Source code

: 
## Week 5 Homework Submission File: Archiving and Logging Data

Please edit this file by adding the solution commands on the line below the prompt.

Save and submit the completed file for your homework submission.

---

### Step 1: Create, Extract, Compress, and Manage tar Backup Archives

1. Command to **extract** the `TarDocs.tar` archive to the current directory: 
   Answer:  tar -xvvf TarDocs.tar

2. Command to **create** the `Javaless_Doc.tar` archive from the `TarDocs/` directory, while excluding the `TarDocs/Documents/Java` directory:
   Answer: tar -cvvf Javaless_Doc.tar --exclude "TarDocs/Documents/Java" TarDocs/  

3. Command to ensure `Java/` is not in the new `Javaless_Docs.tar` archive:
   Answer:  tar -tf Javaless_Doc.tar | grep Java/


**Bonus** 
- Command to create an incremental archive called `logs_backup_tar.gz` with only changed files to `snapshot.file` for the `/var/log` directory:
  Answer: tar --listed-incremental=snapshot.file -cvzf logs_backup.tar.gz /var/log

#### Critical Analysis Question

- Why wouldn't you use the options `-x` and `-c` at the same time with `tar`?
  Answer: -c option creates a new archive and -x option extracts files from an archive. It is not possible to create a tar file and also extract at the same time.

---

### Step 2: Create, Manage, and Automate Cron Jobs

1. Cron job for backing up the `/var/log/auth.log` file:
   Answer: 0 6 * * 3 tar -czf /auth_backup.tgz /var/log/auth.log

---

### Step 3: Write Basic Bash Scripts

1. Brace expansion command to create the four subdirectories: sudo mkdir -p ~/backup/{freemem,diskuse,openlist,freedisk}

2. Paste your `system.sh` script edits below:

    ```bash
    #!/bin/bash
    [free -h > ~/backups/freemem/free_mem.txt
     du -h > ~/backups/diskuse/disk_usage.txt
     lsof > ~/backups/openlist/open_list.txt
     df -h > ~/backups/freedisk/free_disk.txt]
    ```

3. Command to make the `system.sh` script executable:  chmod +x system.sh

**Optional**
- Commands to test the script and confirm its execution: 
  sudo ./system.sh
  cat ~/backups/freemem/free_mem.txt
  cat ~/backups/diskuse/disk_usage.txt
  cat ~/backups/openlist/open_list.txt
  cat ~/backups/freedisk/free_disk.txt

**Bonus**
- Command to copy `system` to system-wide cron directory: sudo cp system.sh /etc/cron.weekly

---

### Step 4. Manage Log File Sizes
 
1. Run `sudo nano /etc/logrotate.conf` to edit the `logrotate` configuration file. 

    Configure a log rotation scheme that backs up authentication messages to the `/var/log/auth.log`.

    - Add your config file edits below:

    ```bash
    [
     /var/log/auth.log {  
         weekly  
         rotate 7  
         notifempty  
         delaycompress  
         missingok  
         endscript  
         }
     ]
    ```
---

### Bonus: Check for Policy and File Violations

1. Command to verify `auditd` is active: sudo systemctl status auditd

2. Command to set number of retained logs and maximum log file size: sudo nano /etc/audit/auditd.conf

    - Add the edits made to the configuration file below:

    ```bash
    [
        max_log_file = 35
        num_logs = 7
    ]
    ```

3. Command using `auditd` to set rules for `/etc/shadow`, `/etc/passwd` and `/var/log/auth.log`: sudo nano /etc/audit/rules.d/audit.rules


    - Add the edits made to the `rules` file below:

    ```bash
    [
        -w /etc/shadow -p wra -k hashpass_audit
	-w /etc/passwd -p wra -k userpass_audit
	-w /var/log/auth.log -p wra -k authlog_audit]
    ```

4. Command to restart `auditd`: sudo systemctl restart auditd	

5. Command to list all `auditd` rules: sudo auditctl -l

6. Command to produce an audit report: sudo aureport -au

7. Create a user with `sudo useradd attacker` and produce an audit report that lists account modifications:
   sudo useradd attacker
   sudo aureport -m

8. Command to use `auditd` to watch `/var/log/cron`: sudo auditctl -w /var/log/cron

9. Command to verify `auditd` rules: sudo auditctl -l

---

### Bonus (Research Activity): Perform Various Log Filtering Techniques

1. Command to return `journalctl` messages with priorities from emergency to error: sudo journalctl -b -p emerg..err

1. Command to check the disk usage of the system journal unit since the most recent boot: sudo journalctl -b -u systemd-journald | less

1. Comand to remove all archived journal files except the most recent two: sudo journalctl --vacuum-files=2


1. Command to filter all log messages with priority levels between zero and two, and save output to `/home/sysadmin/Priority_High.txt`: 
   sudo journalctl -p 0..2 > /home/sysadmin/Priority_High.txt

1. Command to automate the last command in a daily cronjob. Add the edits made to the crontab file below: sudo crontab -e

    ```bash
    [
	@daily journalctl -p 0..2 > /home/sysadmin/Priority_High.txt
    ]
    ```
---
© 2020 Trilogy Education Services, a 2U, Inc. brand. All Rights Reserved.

---*---

> **Work item**:
Please output each entry above exactly, leaving nothing out.

> **Response area**:
Source code

: 
## Week 5 Homework Submission File: Archiving and Logging Data

Please edit this file by adding the solution commands on the line below the prompt.

Save and submit the completed file for your homework submission.

---

### Step 1: Create, Extract, Compress, and Manage tar Backup Archives

1. Command to **extract** the `TarDocs.tar` archive to the current directory: 
   Answer:  tar -xvvf TarDocs.tar

2. Command to **create** the `Javaless_Doc.tar` archive from the `TarDocs/` directory, while excluding the `TarDocs/Documents/Java` directory:
   Answer: tar -cvvf Javaless_Doc.tar --exclude "TarDocs/Documents/Java" TarDocs/  

3. Command to ensure `Java/` is not in the new `Javaless_Docs.tar` archive:
   Answer:  tar -tf Javaless_Doc.tar | grep Java/


**Bonus** 
- Command to create an incremental archive called `logs_backup_tar.gz` with only changed files to `snapshot.file` for the `/var/log` directory:
  Answer: tar --listed-incremental=snapshot.file -cvzf logs_backup.tar.gz /var/log

#### Critical Analysis Question

- Why wouldn't you use the options `-x` and `-c` at the same time with `tar`?
  Answer: -c option creates a new archive and -x option extracts files from an archive. It is not possible to create a tar file and also extract at the same time.

---

### Step 2: Create, Manage, and Automate Cron Jobs

1. Cron job for backing up the `/var/log/auth.log` file:
   Answer: 0 6 * * 3 tar -czf /auth_backup.tgz /var/log/auth.log

---

### Step 3: Write Basic Bash Scripts

1. Brace expansion command to create the four subdirectories: sudo mkdir -p ~/backup/{freemem,diskuse,openlist,freedisk}

2. Paste your `system.sh` script edits below:

    ```bash
    #!/bin/bash
    [free -h > ~/backups/freemem/free_mem.txt
     du -h > ~/backups/diskuse/disk_usage.txt
     lsof > ~/backups/openlist/open_list.txt
     df -h > ~/backups/freedisk/free_disk.txt]
    ```

3. Command to make the `system.sh` script executable:  chmod +x system.sh

**Optional**
- Commands to test the script and confirm its execution: 
  sudo ./system.sh
  cat ~/backups/freemem/free_mem.txt
  cat ~/backups/diskuse/disk_usage.txt
  cat ~/backups/openlist/open_list.txt
  cat ~/backups/freedisk/free_disk.txt

**Bonus**
- Command to copy `system` to system-wide cron directory: sudo cp system.sh /etc/cron.weekly

---

### Step 4. Manage Log File Sizes
 
1. Run `sudo nano /etc/logrotate.conf` to edit the `logrotate` configuration file. 

    Configure a log rotation scheme that backs up authentication messages to the `/var/log/auth.log`.

    - Add your config file edits below:

    ```bash
    [
     /var/log/auth.log {  
         weekly  
         rotate 7  
         notifempty  
         delaycompress  
         missingok  
         endscript  
         }
     ]
    ```
---

### Bonus: Check for Policy and File Violations

1. Command to verify `auditd` is active: sudo systemctl status auditd

2. Command to set number of retained logs and maximum log file size: sudo nano /etc/audit/auditd.conf

    - Add the edits made to the configuration file below:

    ```bash
    [
        max_log_file = 35
        num_logs = 7
    ]
    ```

3. Command using `auditd` to set rules for `/etc/shadow`, `/etc/passwd` and `/var/log/auth.log`: sudo nano /etc/audit/rules.d/audit.rules


    - Add the edits made to the `rules` file below:

    ```bash
    [
        -w /etc/shadow -p wra -k hashpass_audit
	-w /etc/passwd -p wra -k userpass_audit
	-w /var/log/auth.log -p wra -k authlog_audit]
    ```

4. Command to restart `auditd`: sudo systemctl restart auditd	

5. Command to list all `auditd` rules: sudo auditctl -l

6. Command to produce an audit report: sudo aureport -au

7. Create a user with `sudo useradd attacker` and produce an audit report that lists account modifications:
   sudo useradd attacker
   sudo aureport -m

8. Command to use `auditd` to watch `/var/log/cron`: sudo auditctl -w /var/log/cron

9. Command to verify `auditd` rules: sudo auditctl -l

---

### Bonus (Research Activity): Perform Various Log Filtering Techniques

1. Command to return `journalctl` messages with priorities from emergency to error: sudo journalctl -b -p emerg..err

1. Command to check the disk usage of the system journal unit since the most recent boot: sudo journalctl -b -u systemd-journald | less

1. Comand to remove all archived journal files except the most recent two: sudo journalctl --vacuum-files=2


1. Command to filter all log messages with priority levels between zero and two, and save output to `/home/sysadmin/Priority_High.txt`: 
   sudo journalctl -p 0..2 > /home/sysadmin/Priority_High.txt

1. Command to automate the last command in a daily cronjob. Add the edits made to the crontab file below: sudo crontab -e

    ```bash
    [
	@daily journalctl -p 0..2 > /home/sysadmin/Priority_High.txt
    ]
    ```
---
© 2020 Trilogy Education Services, a 2U, Inc. brand. All Rights Reserved.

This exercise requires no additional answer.